__Assignment__:
Reproduce all the entries exactly and keep the pictures out.

--- Extracted information ---

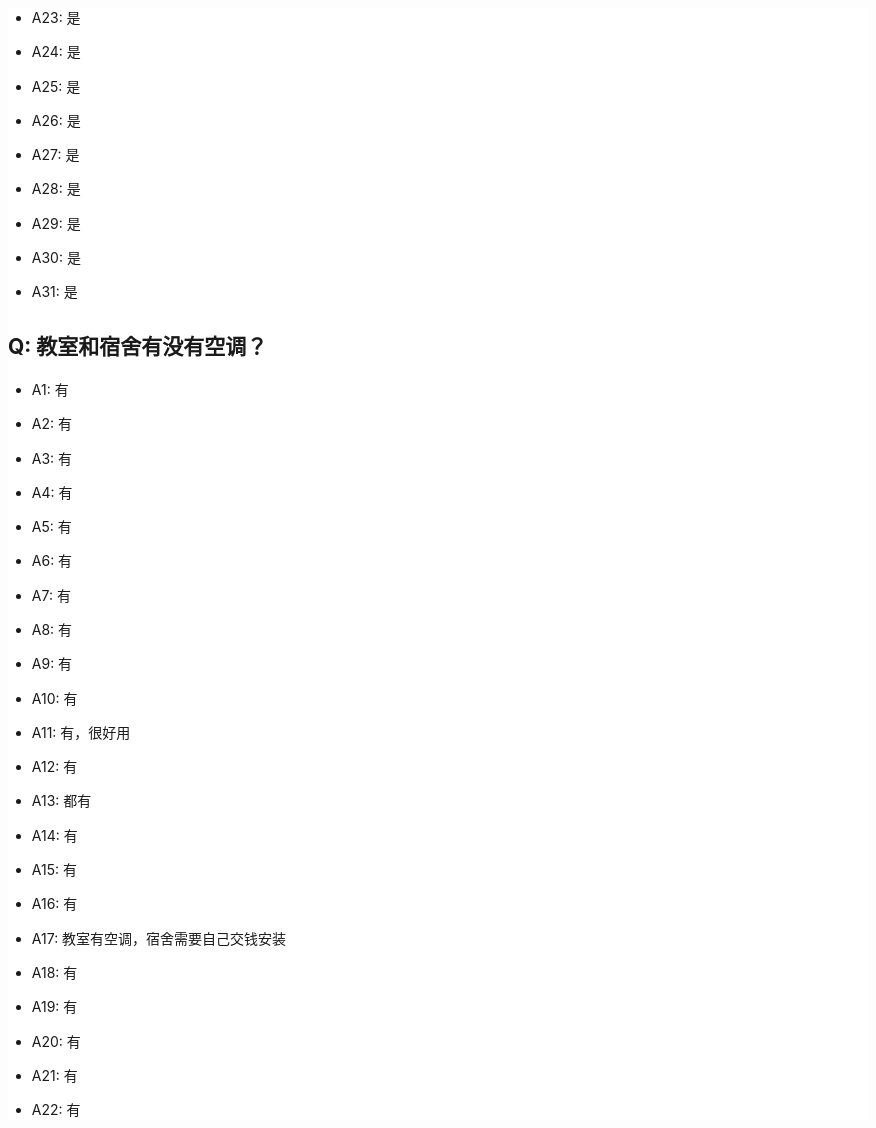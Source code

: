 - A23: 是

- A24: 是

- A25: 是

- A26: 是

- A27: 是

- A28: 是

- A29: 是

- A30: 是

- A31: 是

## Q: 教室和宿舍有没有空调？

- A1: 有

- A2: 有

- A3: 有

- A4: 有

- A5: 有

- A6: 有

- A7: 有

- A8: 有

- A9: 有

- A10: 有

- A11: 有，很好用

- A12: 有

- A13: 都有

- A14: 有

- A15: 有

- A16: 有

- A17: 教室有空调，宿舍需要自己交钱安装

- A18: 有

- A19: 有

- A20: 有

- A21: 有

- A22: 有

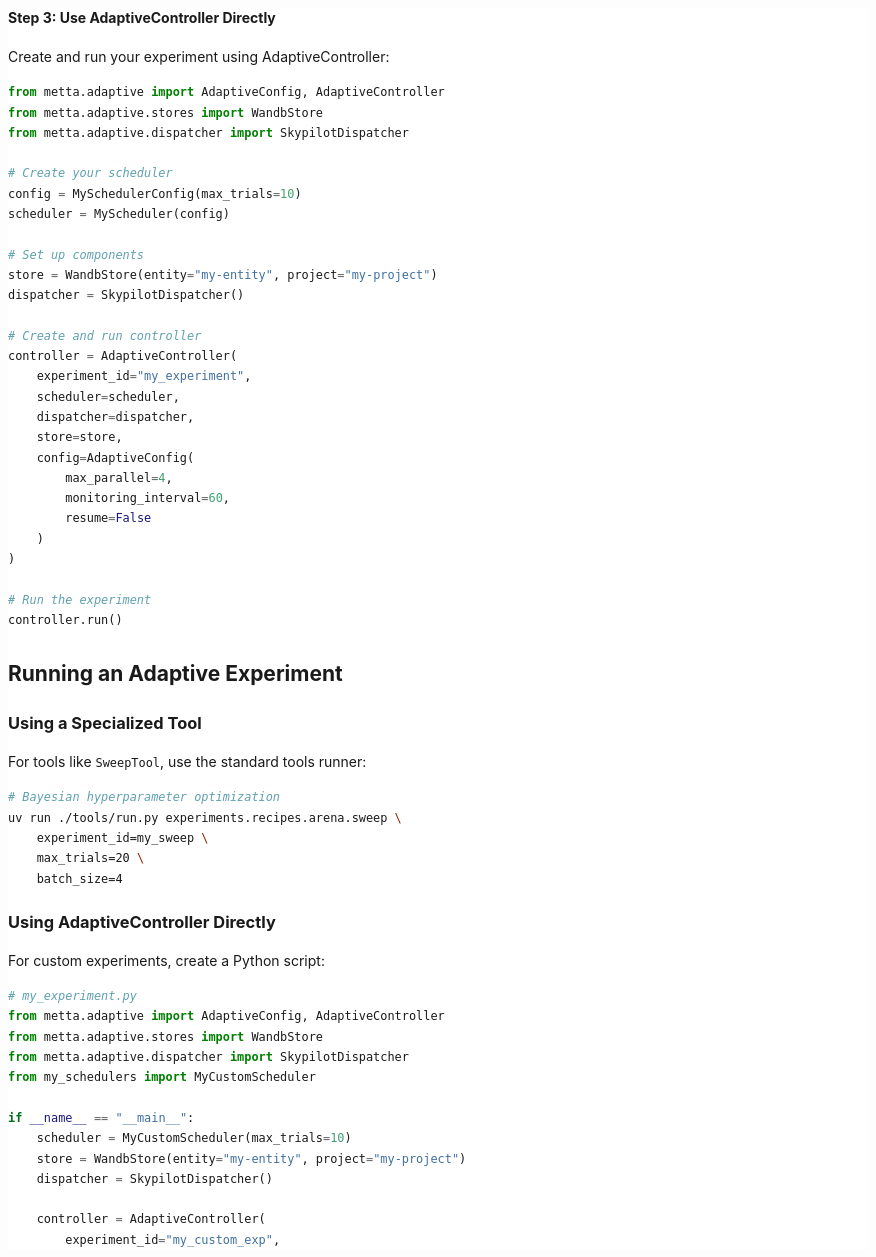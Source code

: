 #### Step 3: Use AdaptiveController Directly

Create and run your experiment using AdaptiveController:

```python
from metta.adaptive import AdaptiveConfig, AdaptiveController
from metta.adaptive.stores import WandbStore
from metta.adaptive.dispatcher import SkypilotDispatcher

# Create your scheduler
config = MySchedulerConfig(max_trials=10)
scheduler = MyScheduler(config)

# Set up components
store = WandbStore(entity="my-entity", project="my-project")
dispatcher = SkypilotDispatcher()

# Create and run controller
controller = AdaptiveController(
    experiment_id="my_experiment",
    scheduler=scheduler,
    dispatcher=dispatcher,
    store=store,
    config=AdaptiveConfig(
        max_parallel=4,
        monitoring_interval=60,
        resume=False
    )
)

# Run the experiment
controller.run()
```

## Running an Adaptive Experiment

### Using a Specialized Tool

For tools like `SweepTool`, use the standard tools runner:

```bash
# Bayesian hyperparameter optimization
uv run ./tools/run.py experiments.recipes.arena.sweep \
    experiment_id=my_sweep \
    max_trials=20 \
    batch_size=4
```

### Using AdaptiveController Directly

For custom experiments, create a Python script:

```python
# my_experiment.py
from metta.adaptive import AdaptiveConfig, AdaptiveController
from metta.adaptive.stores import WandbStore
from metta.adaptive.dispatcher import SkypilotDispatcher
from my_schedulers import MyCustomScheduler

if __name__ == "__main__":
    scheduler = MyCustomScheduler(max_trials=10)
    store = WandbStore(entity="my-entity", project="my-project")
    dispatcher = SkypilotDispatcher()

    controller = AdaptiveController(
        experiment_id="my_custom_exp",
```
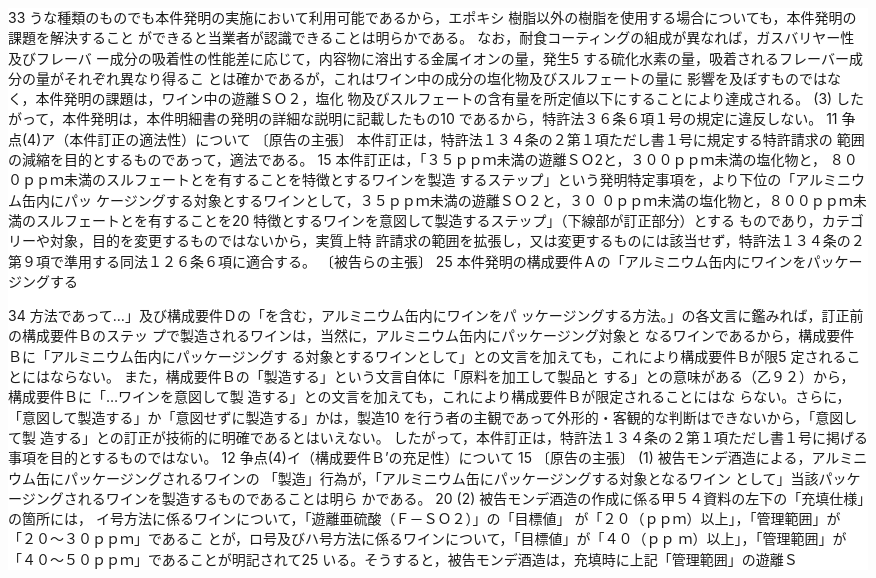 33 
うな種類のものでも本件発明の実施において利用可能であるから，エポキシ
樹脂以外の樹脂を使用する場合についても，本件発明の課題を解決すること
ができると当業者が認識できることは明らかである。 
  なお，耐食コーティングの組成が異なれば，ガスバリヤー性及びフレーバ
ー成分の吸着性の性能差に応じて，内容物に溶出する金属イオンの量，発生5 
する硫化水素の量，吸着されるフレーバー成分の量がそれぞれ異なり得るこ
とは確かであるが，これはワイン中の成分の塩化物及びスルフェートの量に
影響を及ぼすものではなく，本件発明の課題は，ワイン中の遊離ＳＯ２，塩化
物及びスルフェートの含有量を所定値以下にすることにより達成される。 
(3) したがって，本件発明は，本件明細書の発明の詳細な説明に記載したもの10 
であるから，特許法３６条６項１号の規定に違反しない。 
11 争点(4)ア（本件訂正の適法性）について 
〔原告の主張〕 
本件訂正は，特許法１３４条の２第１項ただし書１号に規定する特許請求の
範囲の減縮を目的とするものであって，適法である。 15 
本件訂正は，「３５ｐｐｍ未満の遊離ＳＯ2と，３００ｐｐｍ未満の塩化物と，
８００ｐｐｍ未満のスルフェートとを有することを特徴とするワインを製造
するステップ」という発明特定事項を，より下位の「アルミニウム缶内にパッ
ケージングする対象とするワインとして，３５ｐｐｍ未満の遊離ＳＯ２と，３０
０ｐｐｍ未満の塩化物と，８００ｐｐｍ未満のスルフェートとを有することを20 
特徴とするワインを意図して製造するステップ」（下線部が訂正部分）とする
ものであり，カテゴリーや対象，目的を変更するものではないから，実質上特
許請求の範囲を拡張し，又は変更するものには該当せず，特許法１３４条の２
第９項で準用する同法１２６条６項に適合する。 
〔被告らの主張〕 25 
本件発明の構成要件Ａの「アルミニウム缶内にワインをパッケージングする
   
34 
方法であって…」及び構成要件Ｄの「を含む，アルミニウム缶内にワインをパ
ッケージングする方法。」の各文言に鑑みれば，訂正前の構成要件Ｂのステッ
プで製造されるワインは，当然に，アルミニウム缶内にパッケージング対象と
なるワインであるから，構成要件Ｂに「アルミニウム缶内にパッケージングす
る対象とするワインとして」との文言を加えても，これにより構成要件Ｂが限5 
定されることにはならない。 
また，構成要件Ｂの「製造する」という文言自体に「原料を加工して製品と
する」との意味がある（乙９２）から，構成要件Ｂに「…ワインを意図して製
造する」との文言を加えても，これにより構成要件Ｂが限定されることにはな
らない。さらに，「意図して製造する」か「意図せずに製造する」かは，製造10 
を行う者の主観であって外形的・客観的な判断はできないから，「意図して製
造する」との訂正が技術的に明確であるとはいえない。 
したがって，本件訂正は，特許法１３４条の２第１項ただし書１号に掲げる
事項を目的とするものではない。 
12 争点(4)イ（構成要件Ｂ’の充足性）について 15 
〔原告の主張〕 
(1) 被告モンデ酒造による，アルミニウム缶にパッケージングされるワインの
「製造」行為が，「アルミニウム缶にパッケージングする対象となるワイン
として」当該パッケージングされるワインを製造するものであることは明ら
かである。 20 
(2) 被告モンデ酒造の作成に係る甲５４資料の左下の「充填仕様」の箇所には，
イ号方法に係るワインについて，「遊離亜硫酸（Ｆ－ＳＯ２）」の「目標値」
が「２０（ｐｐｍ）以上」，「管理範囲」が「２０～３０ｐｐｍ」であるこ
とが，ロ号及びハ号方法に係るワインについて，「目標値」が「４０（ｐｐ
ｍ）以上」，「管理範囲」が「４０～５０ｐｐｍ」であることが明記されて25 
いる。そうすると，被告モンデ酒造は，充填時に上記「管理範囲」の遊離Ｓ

---

__Completed task__:
Source code

: - A23: 是

- A24: 是

- A25: 是

- A26: 是

- A27: 是

- A28: 是

- A29: 是

- A30: 是

- A31: 是

## Q: 教室和宿舍有没有空调？

- A1: 有

- A2: 有

- A3: 有

- A4: 有

- A5: 有

- A6: 有

- A7: 有

- A8: 有

- A9: 有

- A10: 有

- A11: 有，很好用

- A12: 有

- A13: 都有

- A14: 有

- A15: 有

- A16: 有

- A17: 教室有空调，宿舍需要自己交钱安装

- A18: 有

- A19: 有

- A20: 有

- A21: 有

- A22: 有

Source code

: #### Step 3: Use AdaptiveController Directly

Create and run your experiment using AdaptiveController:

```python
from metta.adaptive import AdaptiveConfig, AdaptiveController
from metta.adaptive.stores import WandbStore
from metta.adaptive.dispatcher import SkypilotDispatcher

# Create your scheduler
config = MySchedulerConfig(max_trials=10)
scheduler = MyScheduler(config)

# Set up components
store = WandbStore(entity="my-entity", project="my-project")
dispatcher = SkypilotDispatcher()

# Create and run controller
controller = AdaptiveController(
    experiment_id="my_experiment",
    scheduler=scheduler,
    dispatcher=dispatcher,
    store=store,
    config=AdaptiveConfig(
        max_parallel=4,
        monitoring_interval=60,
        resume=False
    )
)

# Run the experiment
controller.run()
```

## Running an Adaptive Experiment

### Using a Specialized Tool

For tools like `SweepTool`, use the standard tools runner:

```bash
# Bayesian hyperparameter optimization
uv run ./tools/run.py experiments.recipes.arena.sweep \
    experiment_id=my_sweep \
    max_trials=20 \
    batch_size=4
```

### Using AdaptiveController Directly

For custom experiments, create a Python script:

```python
# my_experiment.py
from metta.adaptive import AdaptiveConfig, AdaptiveController
from metta.adaptive.stores import WandbStore
from metta.adaptive.dispatcher import SkypilotDispatcher
from my_schedulers import MyCustomScheduler

if __name__ == "__main__":
    scheduler = MyCustomScheduler(max_trials=10)
    store = WandbStore(entity="my-entity", project="my-project")
    dispatcher = SkypilotDispatcher()

    controller = AdaptiveController(
        experiment_id="my_custom_exp",
```
 33 
うな種類のものでも本件発明の実施において利用可能であるから，エポキシ
樹脂以外の樹脂を使用する場合についても，本件発明の課題を解決すること
ができると当業者が認識できることは明らかである。 
  なお，耐食コーティングの組成が異なれば，ガスバリヤー性及びフレーバ
ー成分の吸着性の性能差に応じて，内容物に溶出する金属イオンの量，発生5 
する硫化水素の量，吸着されるフレーバー成分の量がそれぞれ異なり得るこ
とは確かであるが，これはワイン中の成分の塩化物及びスルフェートの量に
影響を及ぼすものではなく，本件発明の課題は，ワイン中の遊離ＳＯ２，塩化
物及びスルフェートの含有量を所定値以下にすることにより達成される。 
(3) したがって，本件発明は，本件明細書の発明の詳細な説明に記載したもの10 
であるから，特許法３６条６項１号の規定に違反しない。 
11 争点(4)ア（本件訂正の適法性）について 
〔原告の主張〕 
本件訂正は，特許法１３４条の２第１項ただし書１号に規定する特許請求の
範囲の減縮を目的とするものであって，適法である。 15 
本件訂正は，「３５ｐｐｍ未満の遊離ＳＯ2と，３００ｐｐｍ未満の塩化物と，
８００ｐｐｍ未満のスルフェートとを有することを特徴とするワインを製造
するステップ」という発明特定事項を，より下位の「アルミニウム缶内にパッ
ケージングする対象とするワインとして，３５ｐｐｍ未満の遊離ＳＯ２と，３０
０ｐｐｍ未満の塩化物と，８００ｐｐｍ未満のスルフェートとを有することを20 
特徴とするワインを意図して製造するステップ」（下線部が訂正部分）とする
ものであり，カテゴリーや対象，目的を変更するものではないから，実質上特
許請求の範囲を拡張し，又は変更するものには該当せず，特許法１３４条の２
第９項で準用する同法１２６条６項に適合する。 
〔被告らの主張〕 25 
本件発明の構成要件Ａの「アルミニウム缶内にワインをパッケージングする
   
34 
方法であって…」及び構成要件Ｄの「を含む，アルミニウム缶内にワインをパ
ッケージングする方法。」の各文言に鑑みれば，訂正前の構成要件Ｂのステッ
プで製造されるワインは，当然に，アルミニウム缶内にパッケージング対象と
なるワインであるから，構成要件Ｂに「アルミニウム缶内にパッケージングす
る対象とするワインとして」との文言を加えても，これにより構成要件Ｂが限5 
定されることにはならない。 
また，構成要件Ｂの「製造する」という文言自体に「原料を加工して製品と
する」との意味がある（乙９２）から，構成要件Ｂに「…ワインを意図して製
造する」との文言を加えても，これにより構成要件Ｂが限定されることにはな
らない。さらに，「意図して製造する」か「意図せずに製造する」かは，製造10 
を行う者の主観であって外形的・客観的な判断はできないから，「意図して製
造する」との訂正が技術的に明確であるとはいえない。 
したがって，本件訂正は，特許法１３４条の２第１項ただし書１号に掲げる
事項を目的とするものではない。 
12 争点(4)イ（構成要件Ｂ’の充足性）について 15 
〔原告の主張〕 
(1) 被告モンデ酒造による，アルミニウム缶にパッケージングされるワインの
「製造」行為が，「アルミニウム缶にパッケージングする対象となるワイン
として」当該パッケージングされるワインを製造するものであることは明ら
かである。 20 
(2) 被告モンデ酒造の作成に係る甲５４資料の左下の「充填仕様」の箇所には，
イ号方法に係るワインについて，「遊離亜硫酸（Ｆ－ＳＯ２）」の「目標値」
が「２０（ｐｐｍ）以上」，「管理範囲」が「２０～３０ｐｐｍ」であるこ
とが，ロ号及びハ号方法に係るワインについて，「目標値」が「４０（ｐｐ
ｍ）以上」，「管理範囲」が「４０～５０ｐｐｍ」であることが明記されて25 
いる。そうすると，被告モンデ酒造は，充填時に上記「管理範囲」の遊離Ｓ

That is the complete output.